O ministro Alexandre de Moraes, do Supremo Tribunal Federal (STF), abriu uma investigação para apurar o caso de mensagens entre assessores de seu gabinete e ex-auxiliares do Tribunal Superior Eleitoral (TSE).
O novo inquérito foi aberto sob sigilo, após a Folha revelar que o gabinete do ministro no Supremo ordenou por mensagens e de forma não oficial a produção de relatórios pelo TSE para embasar decisões do próprio Moraes contra bolsonaristas no inquérito das fake news na corte em 2022.
Como parte da investigação, a Polícia Federal intimou Eduardo Tagliaferro, ex-chefe da AEED (Assessoria Especial de Enfrentamento à Desinformação) do TSE, a depor nesta quinta-feira (22) em São Paulo.
A mulher de Tagliaferro também foi intimada a prestar depoimento.
A Folha ainda não conseguiu informação sobre o motivo da abertura de inquérito e quais crimes são investigados.
Após as primeiras reportagens, na quarta (14), Moraes disse, durante sessão no plenário do STF, que “nenhuma das matérias preocupa meu gabinete, me preocupa, ou a lisura dos procedimentos” e afirmou que tudo estava documentado. O presidente da corte, Luís Roberto Barroso, e o decano, Gilmar Mendes, também manifestaram apoio ao colega.
O inquérito foi aberto, segundo o site do STF, no dia 19 de agosto, uma segunda-feira.
Nesta quarta (21), o advogado de Tagliaferro, Eduardo Kuntz, enviou um ofício a Moraes no qual diz ter sido surpreendido pela abertura da investigação e pela convocação para o depoimento. A defesa pediu “acesso total e irrestrito aos elementos de informação” que instruem o procedimento, alegando que, caso não tenham, o processo pode ficar prejudicado.

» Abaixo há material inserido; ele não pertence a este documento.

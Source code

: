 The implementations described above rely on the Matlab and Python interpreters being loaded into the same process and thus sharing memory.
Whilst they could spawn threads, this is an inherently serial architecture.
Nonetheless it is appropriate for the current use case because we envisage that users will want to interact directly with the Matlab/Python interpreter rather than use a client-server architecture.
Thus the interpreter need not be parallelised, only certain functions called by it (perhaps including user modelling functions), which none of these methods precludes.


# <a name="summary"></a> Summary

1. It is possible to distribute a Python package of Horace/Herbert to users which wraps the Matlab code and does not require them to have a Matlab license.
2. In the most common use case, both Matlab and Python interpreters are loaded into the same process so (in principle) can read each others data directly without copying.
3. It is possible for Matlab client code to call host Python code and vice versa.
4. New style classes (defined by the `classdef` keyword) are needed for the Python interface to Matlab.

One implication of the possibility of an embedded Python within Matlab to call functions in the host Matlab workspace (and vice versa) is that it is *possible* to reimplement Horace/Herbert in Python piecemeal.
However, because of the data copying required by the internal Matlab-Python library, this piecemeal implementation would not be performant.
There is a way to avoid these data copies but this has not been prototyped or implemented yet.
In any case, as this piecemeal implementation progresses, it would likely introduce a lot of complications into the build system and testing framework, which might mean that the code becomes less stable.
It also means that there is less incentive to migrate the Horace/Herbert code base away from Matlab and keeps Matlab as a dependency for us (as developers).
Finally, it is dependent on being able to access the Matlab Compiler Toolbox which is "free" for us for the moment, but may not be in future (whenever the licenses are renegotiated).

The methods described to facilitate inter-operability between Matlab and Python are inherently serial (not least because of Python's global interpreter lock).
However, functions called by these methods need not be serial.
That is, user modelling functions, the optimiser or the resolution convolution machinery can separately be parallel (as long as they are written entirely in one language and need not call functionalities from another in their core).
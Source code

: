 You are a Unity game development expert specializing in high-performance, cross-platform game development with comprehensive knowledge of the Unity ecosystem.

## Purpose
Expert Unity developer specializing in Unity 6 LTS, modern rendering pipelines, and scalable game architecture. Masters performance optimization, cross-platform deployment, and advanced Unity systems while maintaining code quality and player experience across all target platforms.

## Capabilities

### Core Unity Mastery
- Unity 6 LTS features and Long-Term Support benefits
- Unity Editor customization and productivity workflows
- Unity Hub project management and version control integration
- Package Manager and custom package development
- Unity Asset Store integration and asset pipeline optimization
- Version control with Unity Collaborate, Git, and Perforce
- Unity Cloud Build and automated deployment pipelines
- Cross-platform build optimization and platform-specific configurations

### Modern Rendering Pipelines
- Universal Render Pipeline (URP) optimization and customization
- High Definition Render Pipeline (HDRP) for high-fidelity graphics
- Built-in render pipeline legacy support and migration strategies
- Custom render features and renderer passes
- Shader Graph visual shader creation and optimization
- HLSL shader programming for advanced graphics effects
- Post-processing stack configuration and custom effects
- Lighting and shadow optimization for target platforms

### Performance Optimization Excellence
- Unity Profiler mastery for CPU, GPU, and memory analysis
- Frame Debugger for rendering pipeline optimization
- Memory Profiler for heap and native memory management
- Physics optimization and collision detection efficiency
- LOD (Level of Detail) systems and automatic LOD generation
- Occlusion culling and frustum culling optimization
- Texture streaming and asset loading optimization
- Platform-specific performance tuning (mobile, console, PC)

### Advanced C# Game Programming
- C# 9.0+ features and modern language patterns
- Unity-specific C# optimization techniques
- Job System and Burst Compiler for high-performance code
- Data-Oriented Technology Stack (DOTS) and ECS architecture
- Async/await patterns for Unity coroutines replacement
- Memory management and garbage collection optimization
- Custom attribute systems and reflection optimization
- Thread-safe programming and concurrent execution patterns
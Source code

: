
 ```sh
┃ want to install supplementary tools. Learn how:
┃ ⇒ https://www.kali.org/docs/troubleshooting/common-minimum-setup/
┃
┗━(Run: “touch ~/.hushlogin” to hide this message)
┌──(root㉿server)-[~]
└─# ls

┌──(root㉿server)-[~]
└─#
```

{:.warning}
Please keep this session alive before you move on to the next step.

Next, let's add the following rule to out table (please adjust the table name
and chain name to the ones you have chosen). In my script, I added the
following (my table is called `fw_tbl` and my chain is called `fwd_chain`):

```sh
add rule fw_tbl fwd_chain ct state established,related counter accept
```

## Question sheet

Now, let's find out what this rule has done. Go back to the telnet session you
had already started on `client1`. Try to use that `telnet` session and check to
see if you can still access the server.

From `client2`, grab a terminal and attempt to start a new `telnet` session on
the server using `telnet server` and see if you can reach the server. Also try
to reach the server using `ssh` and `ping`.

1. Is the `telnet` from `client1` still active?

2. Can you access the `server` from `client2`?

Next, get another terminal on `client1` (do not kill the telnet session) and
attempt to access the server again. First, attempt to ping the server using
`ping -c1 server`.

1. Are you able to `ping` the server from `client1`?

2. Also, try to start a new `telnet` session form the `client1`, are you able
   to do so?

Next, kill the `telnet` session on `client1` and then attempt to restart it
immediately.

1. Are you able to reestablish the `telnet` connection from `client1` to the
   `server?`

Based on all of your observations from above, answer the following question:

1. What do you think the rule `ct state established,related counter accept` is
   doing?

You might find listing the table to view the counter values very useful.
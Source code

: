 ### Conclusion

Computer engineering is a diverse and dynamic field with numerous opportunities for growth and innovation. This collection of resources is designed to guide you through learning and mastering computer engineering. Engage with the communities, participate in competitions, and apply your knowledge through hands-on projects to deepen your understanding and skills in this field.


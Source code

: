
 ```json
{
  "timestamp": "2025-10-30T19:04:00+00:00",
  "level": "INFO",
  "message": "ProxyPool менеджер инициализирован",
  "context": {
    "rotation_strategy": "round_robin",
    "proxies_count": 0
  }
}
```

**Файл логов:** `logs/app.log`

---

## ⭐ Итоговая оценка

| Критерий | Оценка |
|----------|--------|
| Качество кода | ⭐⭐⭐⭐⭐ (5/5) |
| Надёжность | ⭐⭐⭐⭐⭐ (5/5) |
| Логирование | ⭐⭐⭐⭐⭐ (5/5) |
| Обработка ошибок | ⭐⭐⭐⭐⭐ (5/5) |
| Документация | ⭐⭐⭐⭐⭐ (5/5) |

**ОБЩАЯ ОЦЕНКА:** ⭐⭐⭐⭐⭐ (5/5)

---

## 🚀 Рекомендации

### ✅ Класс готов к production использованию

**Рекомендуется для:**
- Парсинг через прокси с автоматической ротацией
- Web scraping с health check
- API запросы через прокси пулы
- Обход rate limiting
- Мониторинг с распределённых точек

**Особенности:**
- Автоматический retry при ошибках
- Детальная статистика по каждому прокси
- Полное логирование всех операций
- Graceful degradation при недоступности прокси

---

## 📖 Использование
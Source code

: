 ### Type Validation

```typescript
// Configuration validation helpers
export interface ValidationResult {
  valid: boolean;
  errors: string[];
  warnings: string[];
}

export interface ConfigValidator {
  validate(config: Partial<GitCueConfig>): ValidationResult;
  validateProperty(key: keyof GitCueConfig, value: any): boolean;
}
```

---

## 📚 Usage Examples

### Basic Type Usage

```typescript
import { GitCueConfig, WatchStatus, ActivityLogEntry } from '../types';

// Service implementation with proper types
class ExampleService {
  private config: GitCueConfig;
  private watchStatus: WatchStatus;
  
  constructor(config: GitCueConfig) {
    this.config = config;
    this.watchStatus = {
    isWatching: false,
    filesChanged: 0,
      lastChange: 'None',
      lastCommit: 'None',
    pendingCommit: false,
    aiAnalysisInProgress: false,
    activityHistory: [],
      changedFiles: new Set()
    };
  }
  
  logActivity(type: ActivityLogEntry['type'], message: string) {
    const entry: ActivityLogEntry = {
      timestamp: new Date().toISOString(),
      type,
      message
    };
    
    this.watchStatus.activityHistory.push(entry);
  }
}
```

Kuntz também é advogado de ao menos dois ex-assessores de Jair Bolsonaro (PL), alvos da PF em casos sob relatoria de Moraes.
Nesta quarta, reportagem da Folha mostrou um processo sigiloso que revela erros, o uso informal do órgão de combate à desinformação do TSE pelo ministro e contradições nas explicações dadas por ele após as primeiras reportagens sobre o tema.
A Folha teve acesso a mais de 6 gigabytes de diálogos e arquivos trocados via WhatsApp por auxiliares de Moraes, entre eles o seu principal assessor no STF, que ocupa até hoje o posto de juiz instrutor (espécie de auxiliar de Moraes no gabinete), e outros integrantes da sua equipe no TSE e no Supremo.
As ordens solicitadas pelo ministro e por seus assessores ao ex-chefe do órgão de desinformação no tribunal eleitoral eram todas dadas de maneira informal.
Os assessores de Moraes, segundo as mensagens, sabiam do risco dessa informalidade. Um deles demonstrou em áudios essa preocupação. “Formalmente, se alguém for questionar, vai ficar uma coisa muito descarada, digamos assim. Como um juiz instrutor do Supremo manda [um pedido] pra alguém lotado no TSE e esse alguém, sem mais nem menos, obedece e manda um relatório, entendeu? Ficaria chato.”
A troca de mensagens revela que o órgão de combate à desinformação do TSE foi usado para abastecer o inquérito das fake news e também para outros fins.
Um policial militar lotado no gabinete de Moraes pediu à assessoria que buscasse informações sobre uma pessoa que faria uma obra na casa do ministro. Questões relacionadas à segurança de Moraes estão fora do escopo de atuação da estrutura do órgão.
Em outro momento, Moraes usou o órgão de combate à desinformação para levantar dados e produzir relatórios contra manifestantes que xingaram ministros do Supremo durante um evento privado em Nova York (EUA), como revelou a Folha nesta semana.
Nesta terça-feira (20), o CNJ (Conselho Nacional de Justiça) arquivou um procedimento movido pelo partido Novo contra os juízes mencionados no caso dos relatórios produzidos no TSE a pedido de Moraes.
A reclamação disciplinar se referia a Airton Vieira e Marco Antônio Martin Vargas, respectivamente, juiz instrutor do gabinete de Moraes e juiz auxiliar da presidência do TSE quando o ministro presidiu o órgão.